• _ABOUT THIS TASK_
The answer is to be the data that follows, transcribed exactly, minus its pictures.

(Source texts of formatted documents)
▼▼▼

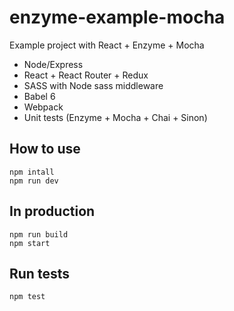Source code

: # enzyme-example-mocha
Example project with React + Enzyme + Mocha

- Node/Express
- React + React Router + Redux
- SASS with Node sass middleware
- Babel 6
- Webpack
- Unit tests (Enzyme + Mocha + Chai + Sinon)

## How to use
```shel
npm intall
npm run dev
```

## In production
```shell
npm run build
npm start
```

## Run tests
```shell
npm test
```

▲▲▲

• _EXERCISE ANSWER_
Source code

: # enzyme-example-mocha
Example project with React + Enzyme + Mocha

- Node/Express
- React + React Router + Redux
- SASS with Node sass middleware
- Babel 6
- Webpack
- Unit tests (Enzyme + Mocha + Chai + Sinon)

## How to use
```shel
npm intall
npm run dev
```

## In production
```shell
npm run build
npm start
```

## Run tests
```shell
npm test
```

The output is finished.